Dataset items:
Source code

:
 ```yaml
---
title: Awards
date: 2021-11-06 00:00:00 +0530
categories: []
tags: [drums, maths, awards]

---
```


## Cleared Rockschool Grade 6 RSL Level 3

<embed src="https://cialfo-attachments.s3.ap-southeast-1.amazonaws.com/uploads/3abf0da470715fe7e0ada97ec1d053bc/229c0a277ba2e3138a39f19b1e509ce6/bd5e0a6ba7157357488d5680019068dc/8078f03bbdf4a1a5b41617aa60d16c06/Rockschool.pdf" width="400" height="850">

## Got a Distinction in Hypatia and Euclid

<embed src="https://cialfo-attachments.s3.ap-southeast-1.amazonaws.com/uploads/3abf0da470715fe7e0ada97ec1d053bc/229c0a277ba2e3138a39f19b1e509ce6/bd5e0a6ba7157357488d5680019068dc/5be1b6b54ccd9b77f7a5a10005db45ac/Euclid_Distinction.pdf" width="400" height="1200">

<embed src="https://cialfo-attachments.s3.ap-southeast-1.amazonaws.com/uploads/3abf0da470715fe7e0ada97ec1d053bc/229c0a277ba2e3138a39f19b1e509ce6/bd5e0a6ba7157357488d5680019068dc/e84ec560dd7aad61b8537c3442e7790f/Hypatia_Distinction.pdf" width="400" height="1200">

---

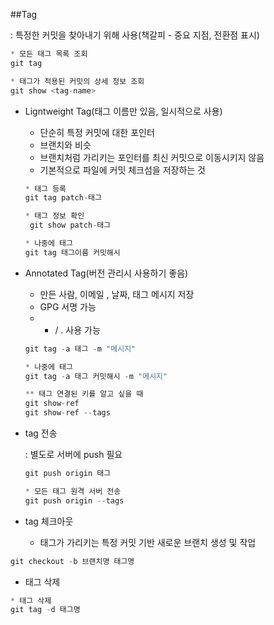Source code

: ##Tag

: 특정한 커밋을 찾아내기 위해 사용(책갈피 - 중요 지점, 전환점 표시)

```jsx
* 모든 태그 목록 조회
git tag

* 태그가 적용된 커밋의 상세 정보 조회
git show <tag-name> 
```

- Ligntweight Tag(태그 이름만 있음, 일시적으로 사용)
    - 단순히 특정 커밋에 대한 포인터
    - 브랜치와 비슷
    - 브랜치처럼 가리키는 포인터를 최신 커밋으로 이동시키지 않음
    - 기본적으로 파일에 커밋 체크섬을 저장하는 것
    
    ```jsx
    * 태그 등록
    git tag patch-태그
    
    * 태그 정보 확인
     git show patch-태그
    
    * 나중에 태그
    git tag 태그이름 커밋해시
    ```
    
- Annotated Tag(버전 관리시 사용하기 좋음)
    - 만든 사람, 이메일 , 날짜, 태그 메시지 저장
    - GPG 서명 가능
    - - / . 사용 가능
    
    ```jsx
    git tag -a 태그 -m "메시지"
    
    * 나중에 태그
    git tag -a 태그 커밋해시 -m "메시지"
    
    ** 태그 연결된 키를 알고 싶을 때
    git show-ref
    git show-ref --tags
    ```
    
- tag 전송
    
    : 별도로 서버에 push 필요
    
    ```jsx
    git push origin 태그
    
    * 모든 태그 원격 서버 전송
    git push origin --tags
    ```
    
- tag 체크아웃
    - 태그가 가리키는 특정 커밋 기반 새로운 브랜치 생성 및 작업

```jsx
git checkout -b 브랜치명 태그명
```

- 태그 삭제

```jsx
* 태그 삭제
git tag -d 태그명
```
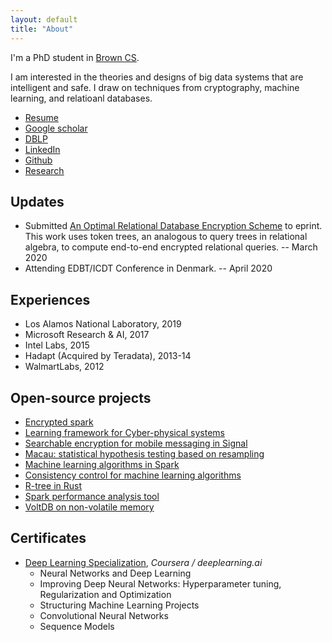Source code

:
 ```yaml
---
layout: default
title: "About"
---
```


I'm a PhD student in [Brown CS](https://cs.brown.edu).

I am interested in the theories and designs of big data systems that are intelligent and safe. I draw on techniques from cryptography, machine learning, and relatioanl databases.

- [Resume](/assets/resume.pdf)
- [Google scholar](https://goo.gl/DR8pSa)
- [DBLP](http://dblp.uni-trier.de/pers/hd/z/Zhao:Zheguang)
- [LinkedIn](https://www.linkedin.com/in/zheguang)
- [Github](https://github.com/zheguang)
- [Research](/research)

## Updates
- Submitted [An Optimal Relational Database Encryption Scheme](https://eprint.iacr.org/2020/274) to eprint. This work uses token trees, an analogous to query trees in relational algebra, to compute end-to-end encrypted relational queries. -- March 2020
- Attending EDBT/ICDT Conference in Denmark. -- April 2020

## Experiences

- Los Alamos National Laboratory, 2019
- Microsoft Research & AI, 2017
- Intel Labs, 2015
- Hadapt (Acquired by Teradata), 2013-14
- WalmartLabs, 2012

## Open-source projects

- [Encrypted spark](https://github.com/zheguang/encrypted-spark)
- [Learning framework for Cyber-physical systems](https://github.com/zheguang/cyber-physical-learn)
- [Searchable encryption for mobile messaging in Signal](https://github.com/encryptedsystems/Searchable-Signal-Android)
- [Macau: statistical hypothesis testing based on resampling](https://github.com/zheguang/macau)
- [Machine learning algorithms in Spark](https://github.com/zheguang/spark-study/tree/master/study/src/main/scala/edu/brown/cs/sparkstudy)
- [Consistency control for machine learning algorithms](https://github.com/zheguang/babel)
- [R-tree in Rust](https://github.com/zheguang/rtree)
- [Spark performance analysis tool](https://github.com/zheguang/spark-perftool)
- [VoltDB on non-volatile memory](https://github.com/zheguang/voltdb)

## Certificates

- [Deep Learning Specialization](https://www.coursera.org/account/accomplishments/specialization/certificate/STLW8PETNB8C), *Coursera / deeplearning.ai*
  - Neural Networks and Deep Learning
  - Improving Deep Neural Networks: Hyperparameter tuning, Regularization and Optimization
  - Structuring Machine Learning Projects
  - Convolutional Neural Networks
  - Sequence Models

# Goal of the exercise
Each line that holds the string "Rockschool" is to be copied from the entries above.

# Reply to the exercise
## Cleared Rockschool Grade 6 RSL Level 3
<embed src="https://cialfo-attachments.s3.ap-southeast-1.amazonaws.com/uploads/3abf0da470715fe7e0ada97ec1d053bc/229c0a277ba2e3138a39f19b1e509ce6/bd5e0a6ba7157357488d5680019068dc/8078f03bbdf4a1a5b41617aa60d16c06/Rockschool.pdf" width="400" height="850">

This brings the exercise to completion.